Numa boa fatia do sector privado nem sabem o que é isso das horas semanais. Trabalha-se o que for preciso para a empresa e manter o emprego, boas empresas e bons trabalhadores não se regem por regras desse género, regem-se por objectivos equilibrados para todos. Confesso que em toda minha vida laboral nunca contabilizei horas de trabalho. Se tiver um deadline e a equipa não cumpriu ou está em riscos de não cumprir, trabalha-se toda a noite, fazem-se directas e fins de semanas para o cumprir. É a nossa função, cumprir objectivos, justos para todos. Se um projecto foi mal planeado ou os objectivos foram demasiado ambiciosos, reporta-se a situação, e numa boa empresa avalia-se a situação e as coisas são compensadas. Uma boa empresa exige dos seus trabalhadores, mas também os trata bem, é isso que interessa a todos.
Não estás a dar nada de borla.
Artigo 205.º
Adaptabilidade individual
1 – O empregador e o trabalhador podem, por acordo, definir o período normal de trabalho em termos médios.
2 – O acordo pode prever o aumento do período normal de trabalho diário até duas horas e que o trabalho semanal possa atingir cinquenta horas, só não se contando nestas o trabalho suplementar prestado por motivo de força maior.
3 – Em semana cuja duração do trabalho seja inferior a quarenta horas, a redução pode ser até duas horas diárias ou, sendo acordada, em dias ou meios dias, sem prejuízo do direito a subsídio de refeição.
4 – O acordo pode ser celebrado mediante proposta, por escrito, do empregador, presumindo-se a aceitação por parte de trabalhador que a ela não se oponha, por escrito, nos 14 dias seguintes ao conhecimento da mesma, aí incluídos os períodos a que se refere o n.º 2 do artigo 217.º
5 – O regime jurídico previsto nos números anteriores mantém-se até ao termo do período de referência em execução à data da entrada em vigor de instrumento de regulamentação colectiva de trabalho que incida sobre a matéria.
6 – Constitui contra-ordenação grave a violação do disposto neste artigo.
Artigo 208.º
Banco de horas
1 – Por instrumento de regulamentação colectiva de trabalho, pode ser instituído um regime de banco de horas, em que a organização do tempo de trabalho obedeça ao disposto nos números seguintes.
2 – O período normal de trabalho pode ser aumentado até quatro horas diárias e pode atingir sessenta horas semanais, tendo o acréscimo por limite duzentas horas por ano.

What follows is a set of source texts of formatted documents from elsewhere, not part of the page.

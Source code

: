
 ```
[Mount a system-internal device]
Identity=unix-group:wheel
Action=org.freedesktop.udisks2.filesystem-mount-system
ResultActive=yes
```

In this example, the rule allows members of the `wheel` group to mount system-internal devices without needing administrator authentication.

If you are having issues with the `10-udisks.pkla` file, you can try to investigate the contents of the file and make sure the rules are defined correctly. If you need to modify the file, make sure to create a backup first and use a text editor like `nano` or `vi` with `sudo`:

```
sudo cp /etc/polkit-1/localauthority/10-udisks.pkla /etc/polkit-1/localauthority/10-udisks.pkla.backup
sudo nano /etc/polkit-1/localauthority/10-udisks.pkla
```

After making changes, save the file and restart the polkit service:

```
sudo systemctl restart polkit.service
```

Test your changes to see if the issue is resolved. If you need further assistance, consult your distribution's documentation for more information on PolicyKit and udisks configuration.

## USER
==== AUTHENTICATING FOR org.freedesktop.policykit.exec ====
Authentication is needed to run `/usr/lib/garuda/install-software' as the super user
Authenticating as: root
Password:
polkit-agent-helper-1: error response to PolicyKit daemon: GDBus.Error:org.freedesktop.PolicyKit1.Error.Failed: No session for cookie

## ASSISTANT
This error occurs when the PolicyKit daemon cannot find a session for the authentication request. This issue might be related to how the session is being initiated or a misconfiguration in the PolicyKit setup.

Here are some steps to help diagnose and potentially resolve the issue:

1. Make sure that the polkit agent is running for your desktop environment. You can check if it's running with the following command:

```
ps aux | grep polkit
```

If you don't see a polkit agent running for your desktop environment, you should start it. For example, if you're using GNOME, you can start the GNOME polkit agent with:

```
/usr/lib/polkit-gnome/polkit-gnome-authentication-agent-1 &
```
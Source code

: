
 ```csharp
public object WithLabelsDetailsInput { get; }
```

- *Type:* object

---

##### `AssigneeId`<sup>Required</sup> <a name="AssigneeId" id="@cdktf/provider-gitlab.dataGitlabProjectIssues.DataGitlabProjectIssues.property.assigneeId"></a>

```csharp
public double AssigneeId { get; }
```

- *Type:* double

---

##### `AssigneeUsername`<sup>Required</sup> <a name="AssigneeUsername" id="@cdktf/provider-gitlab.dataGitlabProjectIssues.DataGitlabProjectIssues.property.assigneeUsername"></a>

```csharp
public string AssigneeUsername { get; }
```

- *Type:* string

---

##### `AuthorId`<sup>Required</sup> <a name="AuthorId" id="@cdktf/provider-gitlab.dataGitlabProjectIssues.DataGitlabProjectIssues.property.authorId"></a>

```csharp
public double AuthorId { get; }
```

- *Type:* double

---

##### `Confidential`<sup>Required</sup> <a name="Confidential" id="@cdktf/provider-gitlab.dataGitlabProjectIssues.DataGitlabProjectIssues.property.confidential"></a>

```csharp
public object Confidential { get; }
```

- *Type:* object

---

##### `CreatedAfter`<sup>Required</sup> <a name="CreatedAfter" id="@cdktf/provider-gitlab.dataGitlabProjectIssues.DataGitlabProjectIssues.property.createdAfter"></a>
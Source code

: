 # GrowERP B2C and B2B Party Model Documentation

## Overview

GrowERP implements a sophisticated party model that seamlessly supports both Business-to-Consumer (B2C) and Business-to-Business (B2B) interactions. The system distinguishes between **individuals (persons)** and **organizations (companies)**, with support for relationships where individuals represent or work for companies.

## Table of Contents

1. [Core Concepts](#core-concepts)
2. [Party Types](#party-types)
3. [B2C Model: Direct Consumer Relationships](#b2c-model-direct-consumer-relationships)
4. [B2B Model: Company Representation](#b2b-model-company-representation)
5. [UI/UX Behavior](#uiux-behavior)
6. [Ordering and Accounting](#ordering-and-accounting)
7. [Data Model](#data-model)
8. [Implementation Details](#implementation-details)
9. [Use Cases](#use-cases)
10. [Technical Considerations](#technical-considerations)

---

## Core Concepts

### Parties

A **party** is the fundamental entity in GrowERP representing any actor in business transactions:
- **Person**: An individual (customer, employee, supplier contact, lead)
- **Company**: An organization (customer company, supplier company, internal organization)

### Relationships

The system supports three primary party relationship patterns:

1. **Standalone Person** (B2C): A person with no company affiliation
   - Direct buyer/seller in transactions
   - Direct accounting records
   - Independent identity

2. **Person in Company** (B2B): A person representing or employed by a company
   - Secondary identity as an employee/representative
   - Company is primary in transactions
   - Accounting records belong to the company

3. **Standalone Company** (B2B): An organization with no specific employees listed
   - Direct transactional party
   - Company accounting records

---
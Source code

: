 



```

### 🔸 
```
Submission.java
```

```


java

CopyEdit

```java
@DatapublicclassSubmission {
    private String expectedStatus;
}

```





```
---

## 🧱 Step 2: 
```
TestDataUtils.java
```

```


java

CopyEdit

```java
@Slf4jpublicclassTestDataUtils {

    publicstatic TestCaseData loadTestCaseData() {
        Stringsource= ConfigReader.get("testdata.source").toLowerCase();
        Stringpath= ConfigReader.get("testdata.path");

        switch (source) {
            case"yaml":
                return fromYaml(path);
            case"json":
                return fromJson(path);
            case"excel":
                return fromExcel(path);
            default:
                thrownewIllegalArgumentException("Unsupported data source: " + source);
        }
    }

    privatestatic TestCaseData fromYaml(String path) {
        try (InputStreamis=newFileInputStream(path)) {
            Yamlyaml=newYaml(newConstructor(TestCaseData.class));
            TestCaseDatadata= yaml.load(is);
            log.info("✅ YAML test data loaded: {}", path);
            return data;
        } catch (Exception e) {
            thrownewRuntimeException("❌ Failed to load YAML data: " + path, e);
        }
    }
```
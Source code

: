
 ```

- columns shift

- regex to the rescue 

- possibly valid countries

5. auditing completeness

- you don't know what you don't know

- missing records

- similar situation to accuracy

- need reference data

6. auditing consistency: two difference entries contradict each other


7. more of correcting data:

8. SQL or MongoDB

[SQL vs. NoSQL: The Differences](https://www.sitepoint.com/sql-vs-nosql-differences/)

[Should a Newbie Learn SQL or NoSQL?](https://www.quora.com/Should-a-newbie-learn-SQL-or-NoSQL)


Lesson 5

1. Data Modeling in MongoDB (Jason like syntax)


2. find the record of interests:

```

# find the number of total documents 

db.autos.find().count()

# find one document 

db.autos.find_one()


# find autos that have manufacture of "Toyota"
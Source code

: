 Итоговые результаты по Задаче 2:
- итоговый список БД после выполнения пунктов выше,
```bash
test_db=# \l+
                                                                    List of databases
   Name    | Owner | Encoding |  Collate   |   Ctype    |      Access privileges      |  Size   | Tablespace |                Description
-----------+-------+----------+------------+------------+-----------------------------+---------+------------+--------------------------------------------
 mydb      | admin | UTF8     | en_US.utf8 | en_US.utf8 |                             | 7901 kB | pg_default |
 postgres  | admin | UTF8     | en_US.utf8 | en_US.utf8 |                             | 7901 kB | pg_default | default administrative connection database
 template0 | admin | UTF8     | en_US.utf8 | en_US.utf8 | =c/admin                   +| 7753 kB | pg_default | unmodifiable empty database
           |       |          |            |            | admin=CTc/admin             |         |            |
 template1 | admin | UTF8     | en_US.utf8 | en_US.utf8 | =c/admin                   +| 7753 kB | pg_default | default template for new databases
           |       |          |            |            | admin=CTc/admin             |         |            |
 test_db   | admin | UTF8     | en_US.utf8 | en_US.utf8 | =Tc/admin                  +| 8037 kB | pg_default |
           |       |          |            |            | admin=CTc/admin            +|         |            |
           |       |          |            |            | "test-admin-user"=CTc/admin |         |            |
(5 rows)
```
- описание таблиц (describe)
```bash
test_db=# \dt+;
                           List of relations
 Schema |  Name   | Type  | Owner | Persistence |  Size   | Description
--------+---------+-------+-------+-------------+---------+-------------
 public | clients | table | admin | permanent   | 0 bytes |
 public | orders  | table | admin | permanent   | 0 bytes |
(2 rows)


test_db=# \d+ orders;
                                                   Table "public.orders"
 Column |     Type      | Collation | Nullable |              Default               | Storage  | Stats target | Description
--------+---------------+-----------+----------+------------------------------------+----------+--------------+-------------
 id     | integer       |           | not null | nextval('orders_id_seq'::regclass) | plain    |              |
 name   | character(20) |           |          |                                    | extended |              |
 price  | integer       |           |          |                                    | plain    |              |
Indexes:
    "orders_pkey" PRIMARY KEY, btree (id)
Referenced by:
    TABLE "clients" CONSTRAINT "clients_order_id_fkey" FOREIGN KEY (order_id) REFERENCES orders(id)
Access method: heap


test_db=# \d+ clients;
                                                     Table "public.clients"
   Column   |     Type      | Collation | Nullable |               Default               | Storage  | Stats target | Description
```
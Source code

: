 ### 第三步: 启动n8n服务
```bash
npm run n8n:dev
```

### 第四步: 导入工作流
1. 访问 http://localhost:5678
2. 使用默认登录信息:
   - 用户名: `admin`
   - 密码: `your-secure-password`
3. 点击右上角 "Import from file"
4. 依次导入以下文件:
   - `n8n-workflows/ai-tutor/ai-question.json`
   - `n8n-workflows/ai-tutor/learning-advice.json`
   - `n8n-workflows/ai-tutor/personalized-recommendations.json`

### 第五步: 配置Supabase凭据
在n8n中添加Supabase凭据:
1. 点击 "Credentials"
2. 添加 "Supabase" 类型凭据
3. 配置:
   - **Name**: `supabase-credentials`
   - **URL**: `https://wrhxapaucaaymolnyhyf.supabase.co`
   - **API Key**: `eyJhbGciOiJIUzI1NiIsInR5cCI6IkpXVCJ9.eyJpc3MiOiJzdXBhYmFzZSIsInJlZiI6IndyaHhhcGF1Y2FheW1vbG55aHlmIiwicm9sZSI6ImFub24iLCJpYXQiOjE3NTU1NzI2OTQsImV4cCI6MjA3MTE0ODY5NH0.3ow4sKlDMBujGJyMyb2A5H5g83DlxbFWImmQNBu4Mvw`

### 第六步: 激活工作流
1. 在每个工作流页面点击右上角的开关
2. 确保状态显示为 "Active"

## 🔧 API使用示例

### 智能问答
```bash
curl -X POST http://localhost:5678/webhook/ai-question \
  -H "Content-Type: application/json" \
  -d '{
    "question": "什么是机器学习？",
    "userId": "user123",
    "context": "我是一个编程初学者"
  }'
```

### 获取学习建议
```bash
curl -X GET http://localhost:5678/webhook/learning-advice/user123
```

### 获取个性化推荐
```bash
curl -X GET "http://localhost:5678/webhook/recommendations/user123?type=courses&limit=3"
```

3 – O limite anual referido no número anterior pode ser afastado por instrumento de regulamentação colectiva de trabalho caso a utilização do regime tenha por objectivo evitar a redução do número de trabalhadores, só podendo esse limite ser aplicado durante um período até 12 meses.
4 – O instrumento de regulamentação colectiva de trabalho deve regular:
a) A compensação do trabalho prestado em acréscimo, que pode ser feita mediante redução equivalente do tempo de trabalho, pagamento em dinheiro ou ambas as modalidades;
b) A antecedência com que o empregador deve comunicar ao trabalhador a necessidade de prestação de trabalho;
c) O período em que a redução do tempo de trabalho para compensar trabalho prestado em acréscimo deve ter lugar, por iniciativa do trabalhador ou, na sua falta, do empregador, bem como a antecedência com que qualquer deles deve informar o outro da utilização dessa redução.
5 – Constitui contra-ordenação grave a prática de horário de trabalho em violação do disposto neste artigo.